Assigned task: A verbatim copy of the data is wanted, minus any picture in it.

Records to use:
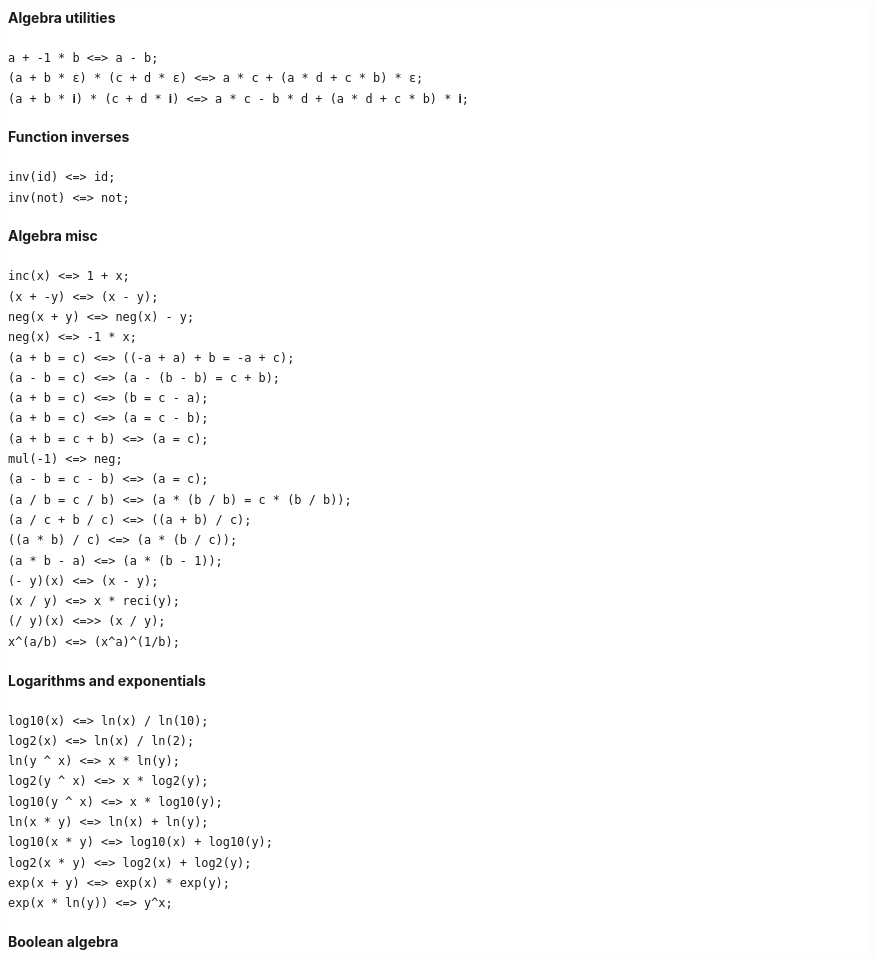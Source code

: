 #### Algebra utilities

```poi
a + -1 * b <=> a - b;
(a + b * ε) * (c + d * ε) <=> a * c + (a * d + c * b) * ε;
(a + b * 𝐢) * (c + d * 𝐢) <=> a * c - b * d + (a * d + c * b) * 𝐢;
```

#### Function inverses

```poi
inv(id) <=> id;
inv(not) <=> not;
```

#### Algebra misc

```poi
inc(x) <=> 1 + x;
(x + -y) <=> (x - y);
neg(x + y) <=> neg(x) - y;
neg(x) <=> -1 * x;
(a + b = c) <=> ((-a + a) + b = -a + c);
(a - b = c) <=> (a - (b - b) = c + b);
(a + b = c) <=> (b = c - a);
(a + b = c) <=> (a = c - b);
(a + b = c + b) <=> (a = c);
mul(-1) <=> neg;
(a - b = c - b) <=> (a = c);
(a / b = c / b) <=> (a * (b / b) = c * (b / b));
(a / c + b / c) <=> ((a + b) / c);
((a * b) / c) <=> (a * (b / c));
(a * b - a) <=> (a * (b - 1));
(- y)(x) <=> (x - y);
(x / y) <=> x * reci(y);
(/ y)(x) <=>> (x / y);
x^(a/b) <=> (x^a)^(1/b);
```

#### Logarithms and exponentials

```poi
log10(x) <=> ln(x) / ln(10);
log2(x) <=> ln(x) / ln(2);
ln(y ^ x) <=> x * ln(y);
log2(y ^ x) <=> x * log2(y);
log10(y ^ x) <=> x * log10(y);
ln(x * y) <=> ln(x) + ln(y);
log10(x * y) <=> log10(x) + log10(y);
log2(x * y) <=> log2(x) + log2(y);
exp(x + y) <=> exp(x) * exp(y);
exp(x * ln(y)) <=> y^x;
```

#### Boolean algebra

Written answer:
Source code

: #### Algebra utilities

```poi
a + -1 * b <=> a - b;
(a + b * ε) * (c + d * ε) <=> a * c + (a * d + c * b) * ε;
(a + b * 𝐢) * (c + d * 𝐢) <=> a * c - b * d + (a * d + c * b) * 𝐢;
```

#### Function inverses

```poi
inv(id) <=> id;
inv(not) <=> not;
```

#### Algebra misc

```poi
inc(x) <=> 1 + x;
(x + -y) <=> (x - y);
neg(x + y) <=> neg(x) - y;
neg(x) <=> -1 * x;
(a + b = c) <=> ((-a + a) + b = -a + c);
(a - b = c) <=> (a - (b - b) = c + b);
(a + b = c) <=> (b = c - a);
(a + b = c) <=> (a = c - b);
(a + b = c + b) <=> (a = c);
mul(-1) <=> neg;
(a - b = c - b) <=> (a = c);
(a / b = c / b) <=> (a * (b / b) = c * (b / b));
(a / c + b / c) <=> ((a + b) / c);
((a * b) / c) <=> (a * (b / c));
(a * b - a) <=> (a * (b - 1));
(- y)(x) <=> (x - y);
(x / y) <=> x * reci(y);
(/ y)(x) <=>> (x / y);
x^(a/b) <=> (x^a)^(1/b);
```

#### Logarithms and exponentials

```poi
log10(x) <=> ln(x) / ln(10);
log2(x) <=> ln(x) / ln(2);
ln(y ^ x) <=> x * ln(y);
log2(y ^ x) <=> x * log2(y);
log10(y ^ x) <=> x * log10(y);
ln(x * y) <=> ln(x) + ln(y);
log10(x * y) <=> log10(x) + log10(y);
log2(x * y) <=> log2(x) + log2(y);
exp(x + y) <=> exp(x) * exp(y);
exp(x * ln(y)) <=> y^x;
```

#### Boolean algebra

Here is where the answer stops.